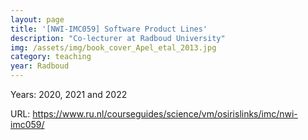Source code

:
```yaml
---
layout: page
title: '[NWI-IMC059] Software Product Lines'
description: "Co-lecturer at Radboud University"
img: /assets/img/book_cover_Apel_etal_2013.jpg
category: teaching
year: Radboud
---
```


Years: 2020, 2021 and 2022

URL: <https://www.ru.nl/courseguides/science/vm/osirislinks/imc/nwi-imc059/>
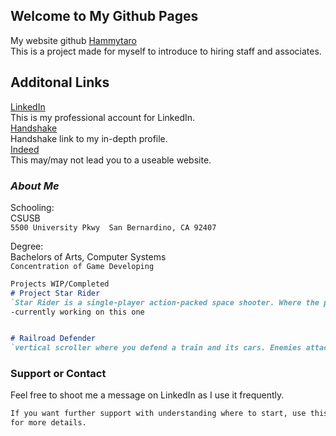 


## Welcome to My Github Pages

My website github [Hammytaro](https://github.com/Hammytaro/cse4050/edit/gh-pages/index.md) <br/>
This is a project made for myself to introduce to hiring staff and associates. 


## Additonal Links
[LinkedIn](https://https://www.linkedin.com/in/sean-akins-csegame-designer/) <br/>
This is my professional account for LinkedIn.<br/>
[Handshake](https://csusb.joinhandshake.com/users/8592457) <br/>
Handshake link to my in-depth profile. <br/>
[Indeed](https://my.indeed.com/resume?hl=en&co=US&from=gnav-acme--jobseeker-contributions-webapp/) <br/>
This may/may not lead you to a useable website. <br/> 

### _About Me_

Schooling: <br/>
CSUSB <br/>
`5500 University Pkwy 
San Bernardino, CA 92407` <br/>

Degree: <br/>
Bachelors of Arts, Computer Systems <br/>
`Concentration of Game Developing` <br/>

```markdown
Projects WIP/Completed
# Project Star Rider
`Star Rider is a single-player action-packed space shooter. Where the player will complete various missions in a 3d world. The player will be playing as the pilot, Star Rider, and controlling his ship Sirius. In order to fight various alien-based enemies  As you fly from the night sky straight into the stars to save planet earth. The game will be available on PC via itch.io`
-currently working on this one


# Railroad Defender
`vertical scroller where you defend a train and its cars. Enemies attack it and the player has to defend it. Players can buy upgrades to help defend the train.`

```

### Support or Contact
Feel free to shoot me a message on LinkedIn as I use it frequently.


```markdown
If you want further support with understanding where to start, use this [Link](https://guides.github.com/features/mastering-markdown/) <br/>
for more details. 
```
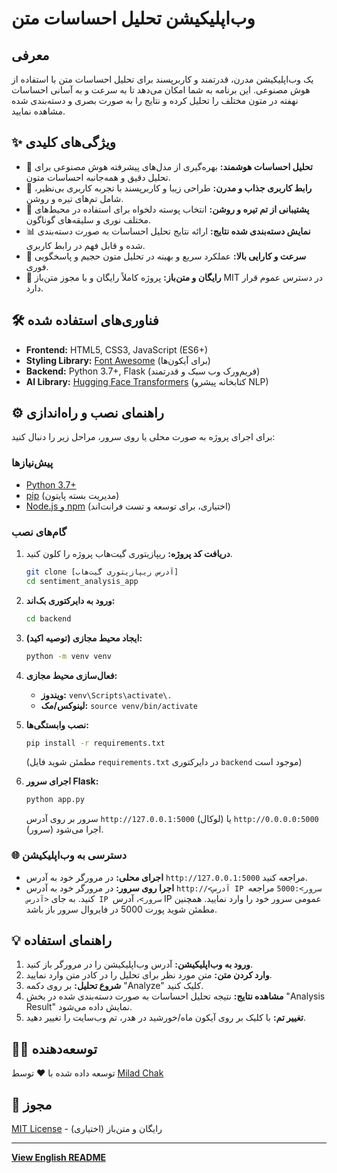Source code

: # وب‌اپلیکیشن تحلیل احساسات متن


## معرفی

یک وب‌اپلیکیشن مدرن، قدرتمند و کاربرپسند برای تحلیل احساسات متن با استفاده از هوش مصنوعی. این برنامه به شما امکان می‌دهد تا به سرعت و به آسانی احساسات نهفته در متون مختلف را تحلیل کرده و نتایج را به صورت بصری و دسته‌بندی شده مشاهده نمایید.

## ✨ ویژگی‌های کلیدی

*   🧠 **تحلیل احساسات هوشمند:** بهره‌گیری از مدل‌های پیشرفته هوش مصنوعی برای تحلیل دقیق و همه‌جانبه احساسات متون.
*   🎨 **رابط کاربری جذاب و مدرن:** طراحی زیبا و کاربرپسند با تجربه کاربری بی‌نظیر، شامل تم‌های تیره و روشن.
*   🌙 **پشتیبانی از تم تیره و روشن:** انتخاب پوسته دلخواه برای استفاده در محیط‌های مختلف نوری و سلیقه‌های گوناگون.
*   📊 **نمایش دسته‌بندی شده نتایج:** ارائه نتایج تحلیل احساسات به صورت دسته‌بندی شده و قابل فهم در رابط کاربری.
*   🚀 **سرعت و کارایی بالا:** عملکرد سریع و بهینه در تحلیل متون حجیم و پاسخگویی فوری.
*   💯 **رایگان و متن‌باز:**  پروژه کاملاً رایگان و با مجوز متن‌باز MIT در دسترس عموم قرار دارد.

## 🛠️ فناوری‌های استفاده شده

*   **Frontend:** HTML5, CSS3, JavaScript (ES6+)
*   **Styling Library:** [Font Awesome](https://fontawesome.com/) (برای آیکون‌ها)
*   **Backend:** Python 3.7+, Flask (فریم‌ورک وب سبک و قدرتمند)
*   **AI Library:** [Hugging Face Transformers](https://huggingface.co/transformers/) (کتابخانه پیشرو NLP)

## ⚙️ راهنمای نصب و راه‌اندازی

برای اجرای پروژه به صورت محلی یا روی سرور، مراحل زیر را دنبال کنید:

### پیش‌نیازها

*   [Python 3.7+](https://www.python.org/downloads/)
*   [pip](https://pip.pypa.io/en/stable/installation/) (مدیریت بسته پایتون)
*   [Node.js و npm](https://nodejs.org/) (اختیاری، برای توسعه و تست فرانت‌اند)

### گام‌های نصب

1.  **دریافت کد پروژه:** ریپازیتوری گیت‌هاب پروژه را کلون کنید.

    ```bash
    git clone [آدرس ریپازیتوری گیت‌هاب]
    cd sentiment_analysis_app
    ```

2.  **ورود به دایرکتوری بک‌اند:**

    ```bash
    cd backend
    ```

3.  **ایجاد محیط مجازی (توصیه اکید):**

    ```bash
    python -m venv venv
    ```

4.  **فعال‌سازی محیط مجازی:**

    *   **ویندوز:** `venv\Scripts\activate\.`
    *   **لینوکس/مک:** `source venv/bin/activate`

5.  **نصب وابستگی‌ها:**

    ```bash
    pip install -r requirements.txt
    ```

    (مطمئن شوید فایل `requirements.txt` در دایرکتوری `backend` موجود است)

6.  **اجرای سرور Flask:**

    ```bash
    python app.py
    ```

    سرور بر روی آدرس `http://127.0.0.1:5000` (لوکال) یا `http://0.0.0.0:5000` (سرور) اجرا می‌شود.

### 🌐 دسترسی به وب‌اپلیکیشن

*   **اجرای محلی:** در مرورگر خود به آدرس `http://127.0.0.1:5000` مراجعه کنید.
*   **اجرا روی سرور:** در مرورگر خود به آدرس `http://<آدرس IP سرور>:5000` مراجعه کنید.  به جای `<آدرس IP سرور>`، آدرس IP عمومی سرور خود را وارد نمایید.  همچنین مطمئن شوید پورت 5000 در فایروال سرور باز باشد.

## 💡 راهنمای استفاده

1.  **ورود به وب‌اپلیکیشن:** آدرس وب‌اپلیکیشن را در مرورگر باز کنید.
2.  **وارد کردن متن:** متن مورد نظر برای تحلیل را در کادر متن وارد نمایید.
3.  **شروع تحلیل:** بر روی دکمه "Analyze" کلیک کنید.
4.  **مشاهده نتایج:** نتیجه تحلیل احساسات به صورت دسته‌بندی شده در بخش "Analysis Result" نمایش داده می‌شود.
5.  **تغییر تم:** با کلیک بر روی آیکون ماه/خورشید در هدر، تم وب‌سایت را تغییر دهید.

## 🧑‍💻 توسعه‌دهنده

توسعه داده شده با ❤️ توسط [Milad Chak](https://github.com/miladchak)

## 📝 مجوز

[MIT License](LICENSE) - رایگان و متن‌باز (اختیاری)


---

**[View English README](README.md)**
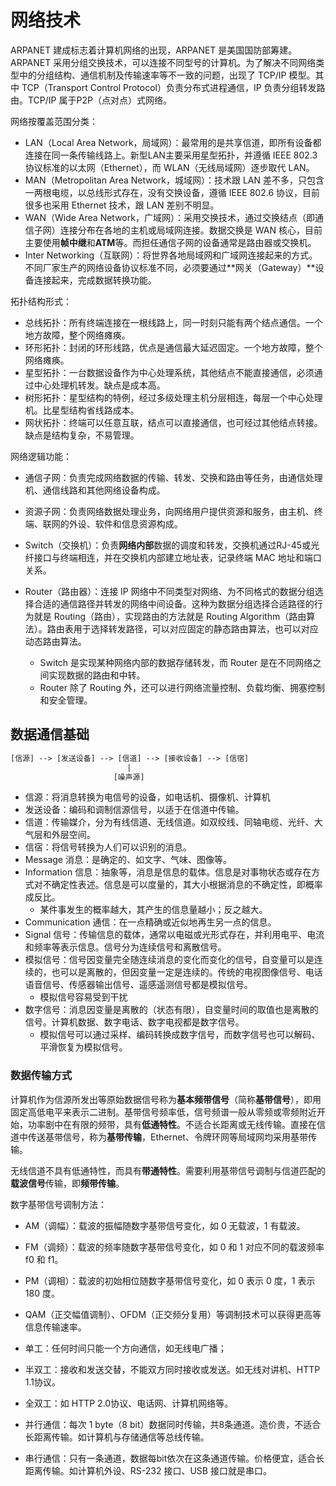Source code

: # 网络技术

ARPANET 建成标志着计算机网络的出现，ARPANET 是美国国防部筹建。ARPANET 采用分组交换技术，可以连接不同型号的计算机。为了解决不同网络类型中的分组结构、通信机制及传输速率等不一致的问题，出现了 TCP/IP 模型。其中 TCP（Transport Control Protocol）负责分布式进程通信，IP 负责分组转发路由。TCP/IP 属于P2P（点对点）式网络。

网络按覆盖范围分类：

* LAN（Local Area Network，局域网）：最常用的是共享信道，即所有设备都连接在同一条传输线路上。新型LAN主要采用星型拓扑，并遵循 IEEE 802.3 协议标准的以太网（Ethernet），而 WLAN（无线局域网）逐步取代 LAN。
* MAN（Metropolitan Area Network，城域网）：技术跟 LAN 差不多，只包含一两根电缆，以总线形式存在，没有交换设备，遵循 IEEE 802.6 协议，目前很多也采用 Ethernet 技术，跟 LAN 差别不明显。
* WAN（Wide Area Network，广域网）：采用交换技术，通过交换结点（即通信子网）连接分布在各地的主机或局域网连接。数据交换是 WAN 核心，目前主要使用**帧中继**和**ATM**等。而担任通信子网的设备通常是路由器或交换机。
* Inter Networking（互联网）：将世界各地局域网和广域网连接起来的方式。不同厂家生产的网络设备协议标准不同，必须要通过**网关（Gateway）**设备连接起来，完成数据转换功能。

拓扑结构形式：

* 总线拓扑：所有终端连接在一根线路上，同一时刻只能有两个结点通信。一个地方故障，整个网络瘫痪。
* 环形拓扑：封闭的环形线路，优点是通信最大延迟固定。一个地方故障，整个网络瘫痪。
* 星型拓扑：一台数据设备作为中心处理系统，其他结点不能直接通信，必须通过中心处理机转发。缺点是成本高。
* 树形拓扑：星型结构的特例，经过多级处理主机分层相连，每层一个中心处理机。比星型结构省线路成本。
* 网状拓扑：终端可以任意互联，结点可以直接通信，也可经过其他结点转接。缺点是结构复杂，不易管理。

网络逻辑功能：

* 通信子网：负责完成网络数据的传输、转发、交换和路由等任务，由通信处理机、通信线路和其他网络设备构成。
* 资源子网：负责网络数据处理业务，向网络用户提供资源和服务，由主机、终端、联网的外设、软件和信息资源构成。

* Switch（交换机）：负责**网络内部**数据的调度和转发，交换机通过RJ-45或光纤接口与终端相连，并在交换机内部建立地址表，记录终端 MAC 地址和端口关系。
* Router（路由器）：连接 IP 网络中不同类型对网络、为不同格式的数据分组选择合适的通信路径并转发的网络中间设备。这种为数据分组选择合适路径的行为就是 Routing（路由），实现路由的方法就是 Routing Algorithm（路由算法）。路由表用于选择转发路径，可以对应固定的静态路由算法，也可以对应动态路由算法。
  * Switch 是实现某种网络内部的数据存储转发，而 Router 是在不同网络之间实现数据的路由和中转。
  * Router 除了 Routing 外，还可以进行网络流量控制、负载均衡、拥塞控制和安全管理。

## 数据通信基础

```txt
[信源] --> [发送设备] --> [信道] --> [接收设备] --> [信宿]
                          |
                       [噪声源]
```

* 信源：将消息转换为电信号的设备，如电话机、摄像机、计算机
* 发送设备：编码和调制信源信号，以适于在信道中传输。
* 信道：传输媒介，分为有线信道、无线信道。如双绞线、同轴电缆、光纤、大气层和外层空间。
* 信宿：将信号转换为人们可以识别的消息。
* Message 消息：是确定的、如文字、气味、图像等。
* Information 信息：抽象等，消息是信息的载体。信息是对事物状态或存在方式对不确定性表述。信息是可以度量的，其大小根据消息的不确定性，即概率成反比。
  * 某件事发生的概率越大，其产生的信息量越小；反之越大。
* Communication 通信：在一点精确或近似地再生另一点的信息。
* Signal 信号：传输信息的载体，通常以电磁或光形式存在，并利用电平、电流和频率等表示信息。信号分为连续信号和离散信号。
* 模拟信号：信号因变量完全随连续消息的变化而变化的信号，自变量可以是连续的，也可以是离散的，但因变量一定是连续的。传统的电视图像信号、电话语音信号、传感器输出信号、遥感遥测信号都是模拟信号。
  * 模拟信号容易受到干扰
* 数字信号：消息因变量是离散的（状态有限），自变量时间的取值也是离散的信号。计算机数据、数字电话、数字电视都是数字信号。
  * 模拟信号可以通过采样、编码转换成数字信号，而数字信号也可以解码、平滑恢复为模拟信号。

### 数据传输方式

计算机作为信源所发出等原始数据信号称为**基本频带信号**（简称**基带信号**），即用固定高低电平来表示二进制。基带信号频率低，信号频谱一般从零频或零频附近开始，功率剧中在有限的频带，具有**低通特性**。不适合长距离或无线传输。直接在信道中传送基带信号，称为**基带传输**，Ethernet、令牌环网等局域网均采用基带传输。

无线信道不具有低通特性，而具有**带通特性**。需要利用基带信号调制与信道匹配的**载波信号**传输，即**频带传输**。

数字基带信号调制方法：

* AM（调幅）：载波的振幅随数字基带信号变化，如 0 无载波，1 有载波。
* FM（调频）：载波的频率随数字基带信号变化，如 0 和 1 对应不同的载波频率 f0 和 f1。
* PM（调相）：载波的初始相位随数字基带信号变化，如 0 表示 0 度，1 表示 180 度。
* QAM（正交幅值调制）、OFDM（正交频分复用）等调制技术可以获得更高等信息传输速率。

* 单工：任何时间只能一个方向通信，如无线电广播；
* 半双工：接收和发送交替，不能双方同时接收或发送。如无线对讲机、HTTP 1.1协议。
* 全双工：如 HTTP 2.0协议、电话网、计算机网络等。
* 并行通信：每次 1 byte（8 bit）数据同时传输，共8条通道。造价贵，不适合长距离传输。如计算机与存储通信等总线传输。
* 串行通信：只有一条通道，数据每bit依次在这条通道传输。价格便宜，适合长距离传输。如计算机外设、RS-232 接口、USB 接口就是串口。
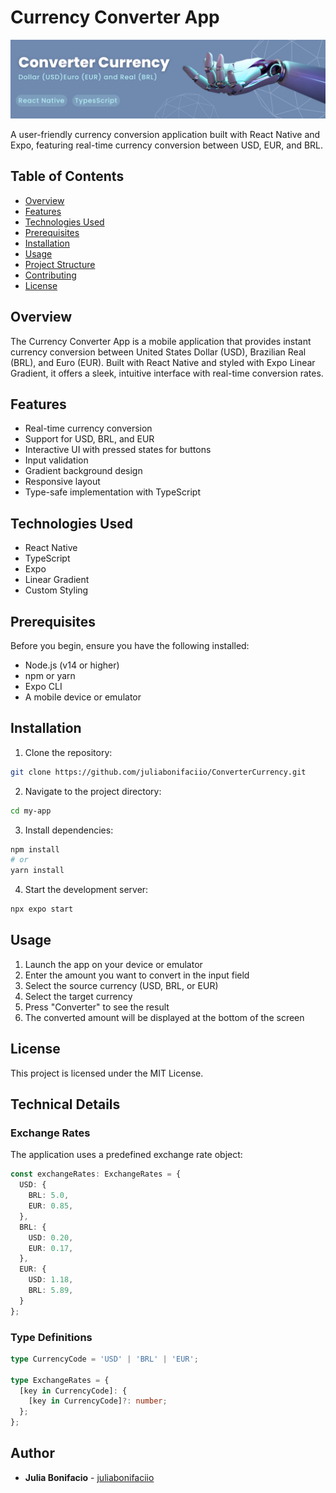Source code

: # Currency Converter App

![Banner](./src/assets/images/banner.png)

A user-friendly currency conversion application built with React Native and Expo, featuring real-time currency conversion between USD, EUR, and BRL.

## Table of Contents

- [Overview](#overview)
- [Features](#features)
- [Technologies Used](#technologies-used)
- [Prerequisites](#prerequisites)
- [Installation](#installation)
- [Usage](#usage)
- [Project Structure](#project-structure)
- [Contributing](#contributing)
- [License](#license)

## Overview

The Currency Converter App is a mobile application that provides instant currency conversion between United States Dollar (USD), Brazilian Real (BRL), and Euro (EUR). Built with React Native and styled with Expo Linear Gradient, it offers a sleek, intuitive interface with real-time conversion rates.

## Features

- Real-time currency conversion
- Support for USD, BRL, and EUR
- Interactive UI with pressed states for buttons
- Input validation
- Gradient background design
- Responsive layout
- Type-safe implementation with TypeScript

## Technologies Used

- React Native
- TypeScript
- Expo
- Linear Gradient
- Custom Styling

## Prerequisites

Before you begin, ensure you have the following installed:

- Node.js (v14 or higher)
- npm or yarn
- Expo CLI
- A mobile device or emulator

## Installation

1. Clone the repository:
```bash
git clone https://github.com/juliabonifaciio/ConverterCurrency.git
```

2. Navigate to the project directory:
```bash
cd my-app
```

3. Install dependencies:
```bash
npm install
# or
yarn install
```

4. Start the development server:
```bash
npx expo start
```

## Usage

1. Launch the app on your device or emulator
2. Enter the amount you want to convert in the input field
3. Select the source currency (USD, BRL, or EUR)
4. Select the target currency
5. Press "Converter" to see the result
6. The converted amount will be displayed at the bottom of the screen

## License

This project is licensed under the MIT License.

## Technical Details

### Exchange Rates
The application uses a predefined exchange rate object:

```typescript
const exchangeRates: ExchangeRates = {
  USD: {
    BRL: 5.0,
    EUR: 0.85,
  },
  BRL: {
    USD: 0.20,
    EUR: 0.17,
  },
  EUR: {
    USD: 1.18,
    BRL: 5.89,
  }
};
```

### Type Definitions
```typescript
type CurrencyCode = 'USD' | 'BRL' | 'EUR';

type ExchangeRates = {
  [key in CurrencyCode]: {
    [key in CurrencyCode]?: number;
  };
};
```

## Author

- **Julia Bonifacio** - [juliabonifaciio](https://github.com/juliabonifaciio)
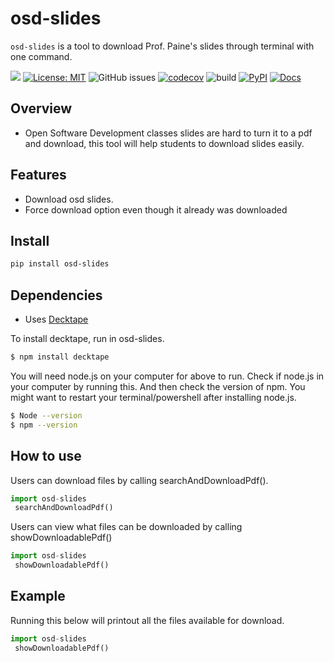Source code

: # osd-slides
`osd-slides` is a tool to download Prof. Paine's slides through terminal with one command. 

[![](https://img.shields.io/badge/project-link-green)](https://github.com/kkarakas/osd-slides)
[![License: MIT](https://img.shields.io/badge/License-MIT-yellow.svg)](https://opensource.org/licenses/MIT)
![GitHub issues](https://img.shields.io/github/issues/kkarakas/osd-slides)
[![codecov](https://codecov.io/gh/kkarakas/osd-slides/branch/main/graph/badge.svg?token=0TCR1MSIWH)](https://codecov.io/gh/kkarakas/osd-slides)
![build](https://img.shields.io/github/actions/workflow/status/kkarakas/osd-slides/build.yaml)
[![PyPI](https://img.shields.io/pypi/v/osd-slides)](https://pypi.org/project/osd-slides/)
[![Docs](https://img.shields.io/readthedocs/osd-slides)](https://osd-slides.readthedocs.io/en/latest/)

## Overview
- Open Software Development classes slides are hard to turn it to a pdf and download, this tool will help students to download slides easily. 

## Features
- Download osd slides.
- Force download option even though it already was downloaded

## Install
```sh
pip install osd-slides
```
## Dependencies
- Uses [Decktape](https://github.com/astefanutti/decktape)

To install decktape, run in osd-slides.
```sh
$ npm install decktape
```
You will need node.js on your computer for above to run.
Check if node.js in your computer by running this. And then check the version of npm.
You might want to restart your terminal/powershell after installing node.js.
```sh
$ Node --version
$ npm --version
```

## How to use
Users can download files by calling searchAndDownloadPdf().
```python
import osd-slides
 searchAndDownloadPdf()
```

Users can view what files can be downloaded by calling showDownloadablePdf()
```python
import osd-slides
 showDownloadablePdf()
```

## Example
Running this below will printout all the files available for download.
```python
import osd-slides
 showDownloadablePdf()
```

§ **EXERCISE OBJECTIVE**:
Send back exactly the lines of the listing above starting at the one with "除了 Routing 外，还可以进行网络流量控制、负载均衡、拥塞控制和安全管理。" and ending at the one with "度，1 表示 180 度。", inclusive, and no others.

§ **OUTPUT OF THE TASK**:
  * Router 除了 Routing 外，还可以进行网络流量控制、负载均衡、拥塞控制和安全管理。

## 数据通信基础

```txt
[信源] --> [发送设备] --> [信道] --> [接收设备] --> [信宿]
                          |
                       [噪声源]
```

* 信源：将消息转换为电信号的设备，如电话机、摄像机、计算机
* 发送设备：编码和调制信源信号，以适于在信道中传输。
* 信道：传输媒介，分为有线信道、无线信道。如双绞线、同轴电缆、光纤、大气层和外层空间。
* 信宿：将信号转换为人们可以识别的消息。
* Message 消息：是确定的、如文字、气味、图像等。
* Information 信息：抽象等，消息是信息的载体。信息是对事物状态或存在方式对不确定性表述。信息是可以度量的，其大小根据消息的不确定性，即概率成反比。
  * 某件事发生的概率越大，其产生的信息量越小；反之越大。
* Communication 通信：在一点精确或近似地再生另一点的信息。
* Signal 信号：传输信息的载体，通常以电磁或光形式存在，并利用电平、电流和频率等表示信息。信号分为连续信号和离散信号。
* 模拟信号：信号因变量完全随连续消息的变化而变化的信号，自变量可以是连续的，也可以是离散的，但因变量一定是连续的。传统的电视图像信号、电话语音信号、传感器输出信号、遥感遥测信号都是模拟信号。
  * 模拟信号容易受到干扰
* 数字信号：消息因变量是离散的（状态有限），自变量时间的取值也是离散的信号。计算机数据、数字电话、数字电视都是数字信号。
  * 模拟信号可以通过采样、编码转换成数字信号，而数字信号也可以解码、平滑恢复为模拟信号。

### 数据传输方式

计算机作为信源所发出等原始数据信号称为**基本频带信号**（简称**基带信号**），即用固定高低电平来表示二进制。基带信号频率低，信号频谱一般从零频或零频附近开始，功率剧中在有限的频带，具有**低通特性**。不适合长距离或无线传输。直接在信道中传送基带信号，称为**基带传输**，Ethernet、令牌环网等局域网均采用基带传输。

无线信道不具有低通特性，而具有**带通特性**。需要利用基带信号调制与信道匹配的**载波信号**传输，即**频带传输**。

数字基带信号调制方法：

* AM（调幅）：载波的振幅随数字基带信号变化，如 0 无载波，1 有载波。
* FM（调频）：载波的频率随数字基带信号变化，如 0 和 1 对应不同的载波频率 f0 和 f1。
* PM（调相）：载波的初始相位随数字基带信号变化，如 0 表示 0 度，1 表示 180 度。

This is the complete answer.